_Problem details_:
Looking at the records below, state how many lines include the string "hline" and add nothing further.

╭─ Records to use

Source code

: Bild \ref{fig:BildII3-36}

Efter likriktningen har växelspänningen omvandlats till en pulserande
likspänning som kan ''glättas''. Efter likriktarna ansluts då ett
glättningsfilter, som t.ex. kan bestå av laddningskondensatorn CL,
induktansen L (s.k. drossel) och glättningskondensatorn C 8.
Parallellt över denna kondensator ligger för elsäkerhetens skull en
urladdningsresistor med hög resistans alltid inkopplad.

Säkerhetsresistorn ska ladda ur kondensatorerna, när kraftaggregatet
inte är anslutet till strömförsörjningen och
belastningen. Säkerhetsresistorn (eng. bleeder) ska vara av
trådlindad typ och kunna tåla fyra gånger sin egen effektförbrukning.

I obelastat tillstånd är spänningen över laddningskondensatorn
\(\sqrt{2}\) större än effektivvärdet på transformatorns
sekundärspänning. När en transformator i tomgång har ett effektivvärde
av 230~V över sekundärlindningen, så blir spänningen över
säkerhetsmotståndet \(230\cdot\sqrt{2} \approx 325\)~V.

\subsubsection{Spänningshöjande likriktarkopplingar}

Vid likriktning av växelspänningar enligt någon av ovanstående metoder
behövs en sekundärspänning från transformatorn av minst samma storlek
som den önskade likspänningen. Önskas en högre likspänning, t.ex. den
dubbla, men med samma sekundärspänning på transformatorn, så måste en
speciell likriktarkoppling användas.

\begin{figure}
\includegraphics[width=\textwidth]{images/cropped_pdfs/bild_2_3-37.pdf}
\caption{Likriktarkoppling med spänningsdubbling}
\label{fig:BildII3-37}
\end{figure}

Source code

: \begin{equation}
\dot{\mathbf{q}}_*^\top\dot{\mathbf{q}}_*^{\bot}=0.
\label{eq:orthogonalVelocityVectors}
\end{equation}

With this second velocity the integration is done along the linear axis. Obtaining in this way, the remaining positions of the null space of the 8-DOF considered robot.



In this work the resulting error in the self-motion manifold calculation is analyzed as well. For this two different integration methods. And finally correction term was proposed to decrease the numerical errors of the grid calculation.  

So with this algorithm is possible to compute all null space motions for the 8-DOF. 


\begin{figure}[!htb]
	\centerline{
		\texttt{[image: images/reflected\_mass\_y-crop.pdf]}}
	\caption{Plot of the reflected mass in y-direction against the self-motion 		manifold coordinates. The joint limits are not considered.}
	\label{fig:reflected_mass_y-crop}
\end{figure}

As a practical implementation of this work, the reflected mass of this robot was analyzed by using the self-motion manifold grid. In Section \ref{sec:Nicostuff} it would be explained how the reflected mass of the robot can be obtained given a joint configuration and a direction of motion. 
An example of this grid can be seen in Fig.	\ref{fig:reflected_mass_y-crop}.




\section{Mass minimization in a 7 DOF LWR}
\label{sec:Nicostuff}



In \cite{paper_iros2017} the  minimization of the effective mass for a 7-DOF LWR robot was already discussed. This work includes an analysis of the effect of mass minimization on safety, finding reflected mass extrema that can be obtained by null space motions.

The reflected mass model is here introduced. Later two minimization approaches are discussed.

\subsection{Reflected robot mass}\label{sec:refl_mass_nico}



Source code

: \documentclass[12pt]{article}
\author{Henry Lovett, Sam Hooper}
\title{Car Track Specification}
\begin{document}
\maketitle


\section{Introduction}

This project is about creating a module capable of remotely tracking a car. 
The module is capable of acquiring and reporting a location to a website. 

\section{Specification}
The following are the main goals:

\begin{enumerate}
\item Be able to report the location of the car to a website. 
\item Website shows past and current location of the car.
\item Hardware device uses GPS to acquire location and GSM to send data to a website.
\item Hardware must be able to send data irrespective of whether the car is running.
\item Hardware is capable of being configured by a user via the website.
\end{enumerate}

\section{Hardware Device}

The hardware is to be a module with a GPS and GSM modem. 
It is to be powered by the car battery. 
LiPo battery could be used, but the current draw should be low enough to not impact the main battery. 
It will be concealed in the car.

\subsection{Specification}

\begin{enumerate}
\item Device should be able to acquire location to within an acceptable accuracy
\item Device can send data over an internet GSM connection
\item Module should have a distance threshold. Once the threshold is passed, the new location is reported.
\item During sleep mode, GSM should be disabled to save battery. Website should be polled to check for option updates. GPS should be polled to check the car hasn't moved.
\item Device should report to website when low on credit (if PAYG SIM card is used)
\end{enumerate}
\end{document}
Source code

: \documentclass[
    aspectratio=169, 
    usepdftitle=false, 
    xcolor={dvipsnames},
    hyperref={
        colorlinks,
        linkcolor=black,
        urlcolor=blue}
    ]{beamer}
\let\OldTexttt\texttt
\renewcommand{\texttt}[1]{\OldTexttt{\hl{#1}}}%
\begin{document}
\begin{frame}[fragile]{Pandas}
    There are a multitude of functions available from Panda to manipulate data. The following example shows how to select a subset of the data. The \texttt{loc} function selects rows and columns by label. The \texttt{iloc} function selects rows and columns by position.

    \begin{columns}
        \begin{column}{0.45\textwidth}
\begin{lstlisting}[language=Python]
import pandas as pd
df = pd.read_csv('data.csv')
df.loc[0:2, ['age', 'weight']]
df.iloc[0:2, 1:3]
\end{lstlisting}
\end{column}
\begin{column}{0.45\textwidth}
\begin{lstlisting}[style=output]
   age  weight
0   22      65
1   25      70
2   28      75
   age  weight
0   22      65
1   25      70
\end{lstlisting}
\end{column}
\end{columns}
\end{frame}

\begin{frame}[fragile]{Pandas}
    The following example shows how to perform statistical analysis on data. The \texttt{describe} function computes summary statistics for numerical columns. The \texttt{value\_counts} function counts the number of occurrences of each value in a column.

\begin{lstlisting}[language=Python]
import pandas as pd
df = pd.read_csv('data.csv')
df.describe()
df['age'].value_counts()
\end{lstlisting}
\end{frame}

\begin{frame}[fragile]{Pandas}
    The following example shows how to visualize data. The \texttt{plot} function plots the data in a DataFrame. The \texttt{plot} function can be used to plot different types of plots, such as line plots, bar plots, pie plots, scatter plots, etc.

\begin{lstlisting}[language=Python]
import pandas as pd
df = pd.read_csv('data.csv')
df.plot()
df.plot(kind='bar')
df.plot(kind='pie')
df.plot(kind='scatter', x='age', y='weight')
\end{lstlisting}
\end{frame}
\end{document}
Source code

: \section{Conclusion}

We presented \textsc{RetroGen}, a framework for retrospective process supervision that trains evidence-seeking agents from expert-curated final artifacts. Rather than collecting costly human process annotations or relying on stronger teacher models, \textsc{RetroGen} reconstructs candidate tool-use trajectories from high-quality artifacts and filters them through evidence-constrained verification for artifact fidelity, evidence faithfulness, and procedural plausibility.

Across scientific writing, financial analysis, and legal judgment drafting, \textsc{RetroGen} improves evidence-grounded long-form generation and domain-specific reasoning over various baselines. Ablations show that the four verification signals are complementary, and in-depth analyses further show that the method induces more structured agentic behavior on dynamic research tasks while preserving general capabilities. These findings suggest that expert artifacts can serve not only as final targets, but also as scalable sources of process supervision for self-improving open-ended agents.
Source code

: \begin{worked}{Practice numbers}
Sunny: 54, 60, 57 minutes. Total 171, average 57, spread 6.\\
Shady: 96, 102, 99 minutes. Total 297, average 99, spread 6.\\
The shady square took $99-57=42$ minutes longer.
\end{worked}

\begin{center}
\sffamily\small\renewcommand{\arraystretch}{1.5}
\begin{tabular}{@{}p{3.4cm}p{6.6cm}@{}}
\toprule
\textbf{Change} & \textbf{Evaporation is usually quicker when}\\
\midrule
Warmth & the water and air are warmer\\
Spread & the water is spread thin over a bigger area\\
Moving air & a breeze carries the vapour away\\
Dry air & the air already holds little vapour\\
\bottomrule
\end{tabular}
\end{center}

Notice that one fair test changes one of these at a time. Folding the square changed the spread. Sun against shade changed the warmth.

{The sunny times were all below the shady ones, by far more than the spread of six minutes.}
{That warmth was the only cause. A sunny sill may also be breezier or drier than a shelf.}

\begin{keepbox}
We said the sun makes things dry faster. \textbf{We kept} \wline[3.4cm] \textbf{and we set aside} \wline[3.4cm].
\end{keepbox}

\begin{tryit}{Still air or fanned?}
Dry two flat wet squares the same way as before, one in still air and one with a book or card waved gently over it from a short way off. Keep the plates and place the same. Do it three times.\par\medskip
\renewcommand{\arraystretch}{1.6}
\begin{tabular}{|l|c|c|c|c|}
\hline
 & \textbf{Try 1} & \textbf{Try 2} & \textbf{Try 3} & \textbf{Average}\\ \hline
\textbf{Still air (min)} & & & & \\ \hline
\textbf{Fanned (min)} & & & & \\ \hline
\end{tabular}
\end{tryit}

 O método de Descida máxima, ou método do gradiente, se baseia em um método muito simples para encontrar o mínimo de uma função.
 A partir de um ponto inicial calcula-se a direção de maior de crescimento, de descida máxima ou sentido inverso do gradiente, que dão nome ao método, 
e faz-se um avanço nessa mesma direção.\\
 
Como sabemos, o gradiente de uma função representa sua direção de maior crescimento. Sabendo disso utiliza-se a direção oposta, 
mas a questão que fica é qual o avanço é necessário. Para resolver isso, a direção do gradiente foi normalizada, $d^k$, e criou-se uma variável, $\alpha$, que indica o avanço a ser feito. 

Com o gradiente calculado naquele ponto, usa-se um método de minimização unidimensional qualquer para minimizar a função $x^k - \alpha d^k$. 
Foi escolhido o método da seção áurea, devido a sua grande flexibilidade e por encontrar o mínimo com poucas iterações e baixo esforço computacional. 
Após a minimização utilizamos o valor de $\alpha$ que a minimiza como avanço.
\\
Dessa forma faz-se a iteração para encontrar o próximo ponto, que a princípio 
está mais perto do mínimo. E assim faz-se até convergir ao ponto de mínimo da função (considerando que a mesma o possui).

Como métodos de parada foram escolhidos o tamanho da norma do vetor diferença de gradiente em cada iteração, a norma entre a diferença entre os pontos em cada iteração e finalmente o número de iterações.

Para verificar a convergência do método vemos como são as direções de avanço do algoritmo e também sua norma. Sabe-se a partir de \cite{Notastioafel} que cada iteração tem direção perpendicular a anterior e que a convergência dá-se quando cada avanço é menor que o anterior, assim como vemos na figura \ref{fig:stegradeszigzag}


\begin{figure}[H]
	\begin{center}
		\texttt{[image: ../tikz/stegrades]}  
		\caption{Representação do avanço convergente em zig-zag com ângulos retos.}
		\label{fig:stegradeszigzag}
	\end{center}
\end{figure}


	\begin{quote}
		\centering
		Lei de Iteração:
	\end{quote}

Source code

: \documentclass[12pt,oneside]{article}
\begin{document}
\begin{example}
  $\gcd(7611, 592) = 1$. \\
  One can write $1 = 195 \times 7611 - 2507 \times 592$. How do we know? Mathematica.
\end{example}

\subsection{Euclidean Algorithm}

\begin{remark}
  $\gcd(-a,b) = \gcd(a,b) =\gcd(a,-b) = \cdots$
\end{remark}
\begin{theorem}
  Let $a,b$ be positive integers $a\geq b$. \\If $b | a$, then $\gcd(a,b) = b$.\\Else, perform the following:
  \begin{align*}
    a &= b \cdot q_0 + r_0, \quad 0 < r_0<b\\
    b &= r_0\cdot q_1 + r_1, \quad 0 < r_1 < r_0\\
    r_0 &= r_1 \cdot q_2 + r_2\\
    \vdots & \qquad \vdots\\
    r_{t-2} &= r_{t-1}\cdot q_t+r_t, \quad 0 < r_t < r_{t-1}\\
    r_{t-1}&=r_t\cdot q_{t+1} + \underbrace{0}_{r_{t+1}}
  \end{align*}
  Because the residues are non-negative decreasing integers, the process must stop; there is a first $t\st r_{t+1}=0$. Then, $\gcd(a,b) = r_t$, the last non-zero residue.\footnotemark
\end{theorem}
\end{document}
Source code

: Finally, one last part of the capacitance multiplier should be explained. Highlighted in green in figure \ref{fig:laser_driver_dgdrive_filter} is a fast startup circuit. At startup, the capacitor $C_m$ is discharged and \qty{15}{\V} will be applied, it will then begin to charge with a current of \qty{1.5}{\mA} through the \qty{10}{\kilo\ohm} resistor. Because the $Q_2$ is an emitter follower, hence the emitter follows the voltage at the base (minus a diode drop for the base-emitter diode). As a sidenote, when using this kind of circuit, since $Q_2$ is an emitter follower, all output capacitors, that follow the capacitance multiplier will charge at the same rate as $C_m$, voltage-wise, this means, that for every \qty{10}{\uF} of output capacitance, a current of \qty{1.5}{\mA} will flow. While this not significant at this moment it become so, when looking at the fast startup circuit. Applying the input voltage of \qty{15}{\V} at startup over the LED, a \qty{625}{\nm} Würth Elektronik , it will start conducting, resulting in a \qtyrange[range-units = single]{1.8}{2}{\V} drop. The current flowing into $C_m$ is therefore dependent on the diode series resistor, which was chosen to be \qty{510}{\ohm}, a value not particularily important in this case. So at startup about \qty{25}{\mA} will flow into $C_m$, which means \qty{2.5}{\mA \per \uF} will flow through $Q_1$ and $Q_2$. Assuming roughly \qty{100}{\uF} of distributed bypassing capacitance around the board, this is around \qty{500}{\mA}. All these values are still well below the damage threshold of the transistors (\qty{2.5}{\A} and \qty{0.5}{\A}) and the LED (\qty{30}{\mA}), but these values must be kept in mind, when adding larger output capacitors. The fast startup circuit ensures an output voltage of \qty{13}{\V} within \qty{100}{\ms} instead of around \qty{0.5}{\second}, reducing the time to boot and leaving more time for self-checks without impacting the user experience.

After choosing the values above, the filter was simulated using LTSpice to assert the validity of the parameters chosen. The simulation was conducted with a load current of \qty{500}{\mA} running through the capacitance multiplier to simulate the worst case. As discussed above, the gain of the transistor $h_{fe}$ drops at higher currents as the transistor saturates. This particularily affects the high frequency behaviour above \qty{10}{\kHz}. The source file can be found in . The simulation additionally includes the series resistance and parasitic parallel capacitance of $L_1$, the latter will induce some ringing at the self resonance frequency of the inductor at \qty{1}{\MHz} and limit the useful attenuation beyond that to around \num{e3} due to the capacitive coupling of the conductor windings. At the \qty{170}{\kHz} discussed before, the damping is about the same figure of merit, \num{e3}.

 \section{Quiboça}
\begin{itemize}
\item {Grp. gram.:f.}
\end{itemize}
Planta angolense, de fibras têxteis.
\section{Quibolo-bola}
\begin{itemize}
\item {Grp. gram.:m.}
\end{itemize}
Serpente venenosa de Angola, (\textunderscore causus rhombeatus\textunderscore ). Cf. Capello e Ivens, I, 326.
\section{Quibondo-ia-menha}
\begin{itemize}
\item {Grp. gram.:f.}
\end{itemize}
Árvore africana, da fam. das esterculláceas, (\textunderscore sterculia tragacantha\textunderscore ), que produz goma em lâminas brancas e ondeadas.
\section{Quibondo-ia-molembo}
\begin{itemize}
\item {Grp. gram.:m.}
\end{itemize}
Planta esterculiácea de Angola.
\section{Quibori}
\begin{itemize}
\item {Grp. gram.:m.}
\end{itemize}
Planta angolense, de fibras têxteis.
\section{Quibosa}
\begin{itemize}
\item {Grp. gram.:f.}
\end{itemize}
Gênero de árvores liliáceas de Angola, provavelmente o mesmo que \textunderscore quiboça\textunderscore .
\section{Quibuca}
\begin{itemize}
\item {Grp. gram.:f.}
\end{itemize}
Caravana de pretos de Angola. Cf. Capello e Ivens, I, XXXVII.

╰─

_Answer to this exercise_:
4